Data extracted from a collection
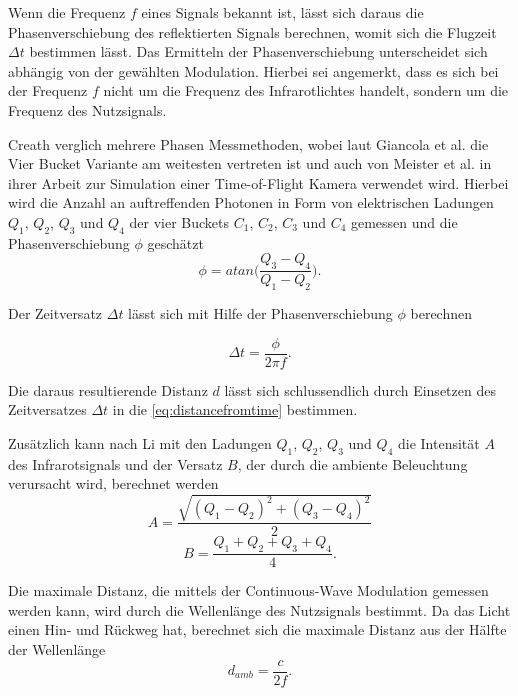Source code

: \documentclass[thesis.tex]{subfiles}
\begin{document}
Wenn die Frequenz $f$ eines Signals bekannt ist, lässt sich daraus die Phasenverschiebung des reflektierten Signals berechnen, womit sich die Flugzeit $\Delta t$ bestimmen lässt. Das Ermitteln der Phasenverschiebung unterscheidet sich abhängig von der gewählten Modulation. Hierbei sei angemerkt, dass es sich bei der Frequenz $f$ nicht um die Frequenz des Infrarotlichtes handelt, sondern um die Frequenz des Nutzsignals.

Creath \cite{bib:Creath88} verglich mehrere Phasen Messmethoden, wobei laut Giancola et al. \cite{bib:Giancola2018} die Vier Bucket Variante am weitesten vertreten ist und auch von Meister et al. \cite{bib:Meister2013} in ihrer Arbeit zur Simulation einer Time-of-Flight Kamera verwendet wird. Hierbei wird die Anzahl an auftreffenden Photonen in Form von elektrischen Ladungen $Q_1$, $Q_2$, $Q_3$ und $Q_4$ der vier Buckets $C_1$, $C_2$, $C_3$ und $C_4$ gemessen und die Phasenverschiebung $\phi$ geschätzt
\begin{equation}\phi = atan\Big(\frac{Q_3 - Q_4}{Q_1 - Q_2}\Big).\label{eq:phasefromcharge}\end{equation}

Der Zeitversatz $\Delta t$ lässt sich mit Hilfe der Phasenverschiebung $\phi$ berechnen

\begin{equation}\Delta t = \frac{\phi}{2 \pi f}.\label{eq:timefromphase}\end{equation}

Die daraus resultierende Distanz $d$ lässt sich schlussendlich durch Einsetzen des Zeitversatzes $\Delta t$ in die \autoref{eq:distancefromtime} bestimmen.

Zusätzlich kann nach Li \cite{bib:Li2014} mit den Ladungen $Q_1$, $Q_2$, $Q_3$ und $Q_4$ die Intensität $A$ des Infrarotsignals und der Versatz $B$, der durch die ambiente Beleuchtung verursacht wird, berechnet werden
\begin{equation}A = \frac{\sqrt{(Q_1-Q_2)^2+(Q_3-Q_4)^2}}{2}\end{equation}
\begin{equation}B = \frac{Q_1+Q_2+Q_3+Q_4}{4}.\end{equation}

Die maximale Distanz, die mittels der Continuous-Wave Modulation gemessen werden kann, wird durch die Wellenlänge des Nutzsignals bestimmt. Da das Licht einen Hin- und Rückweg hat, berechnet sich die maximale Distanz aus der Hälfte der Wellenlänge \begin{equation}d_{amb} = \frac{c}{2 f}.\end{equation}
\end{document}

#### ASSIGNED TASK
So that the copy stays exact, reproduce each record word for word and leave its images out.

#### REPLY TO THE TASK
Source code

: \documentclass[thesis.tex]{subfiles}
\begin{document}
Wenn die Frequenz $f$ eines Signals bekannt ist, lässt sich daraus die Phasenverschiebung des reflektierten Signals berechnen, womit sich die Flugzeit $\Delta t$ bestimmen lässt. Das Ermitteln der Phasenverschiebung unterscheidet sich abhängig von der gewählten Modulation. Hierbei sei angemerkt, dass es sich bei der Frequenz $f$ nicht um die Frequenz des Infrarotlichtes handelt, sondern um die Frequenz des Nutzsignals.

Creath \cite{bib:Creath88} verglich mehrere Phasen Messmethoden, wobei laut Giancola et al. \cite{bib:Giancola2018} die Vier Bucket Variante am weitesten vertreten ist und auch von Meister et al. \cite{bib:Meister2013} in ihrer Arbeit zur Simulation einer Time-of-Flight Kamera verwendet wird. Hierbei wird die Anzahl an auftreffenden Photonen in Form von elektrischen Ladungen $Q_1$, $Q_2$, $Q_3$ und $Q_4$ der vier Buckets $C_1$, $C_2$, $C_3$ und $C_4$ gemessen und die Phasenverschiebung $\phi$ geschätzt
\begin{equation}\phi = atan\Big(\frac{Q_3 - Q_4}{Q_1 - Q_2}\Big).\label{eq:phasefromcharge}\end{equation}

Der Zeitversatz $\Delta t$ lässt sich mit Hilfe der Phasenverschiebung $\phi$ berechnen

\begin{equation}\Delta t = \frac{\phi}{2 \pi f}.\label{eq:timefromphase}\end{equation}

Die daraus resultierende Distanz $d$ lässt sich schlussendlich durch Einsetzen des Zeitversatzes $\Delta t$ in die \autoref{eq:distancefromtime} bestimmen.

Zusätzlich kann nach Li \cite{bib:Li2014} mit den Ladungen $Q_1$, $Q_2$, $Q_3$ und $Q_4$ die Intensität $A$ des Infrarotsignals und der Versatz $B$, der durch die ambiente Beleuchtung verursacht wird, berechnet werden
\begin{equation}A = \frac{\sqrt{(Q_1-Q_2)^2+(Q_3-Q_4)^2}}{2}\end{equation}
\begin{equation}B = \frac{Q_1+Q_2+Q_3+Q_4}{4}.\end{equation}

Die maximale Distanz, die mittels der Continuous-Wave Modulation gemessen werden kann, wird durch die Wellenlänge des Nutzsignals bestimmt. Da das Licht einen Hin- und Rückweg hat, berechnet sich die maximale Distanz aus der Hälfte der Wellenlänge \begin{equation}d_{amb} = \frac{c}{2 f}.\end{equation}
\end{document}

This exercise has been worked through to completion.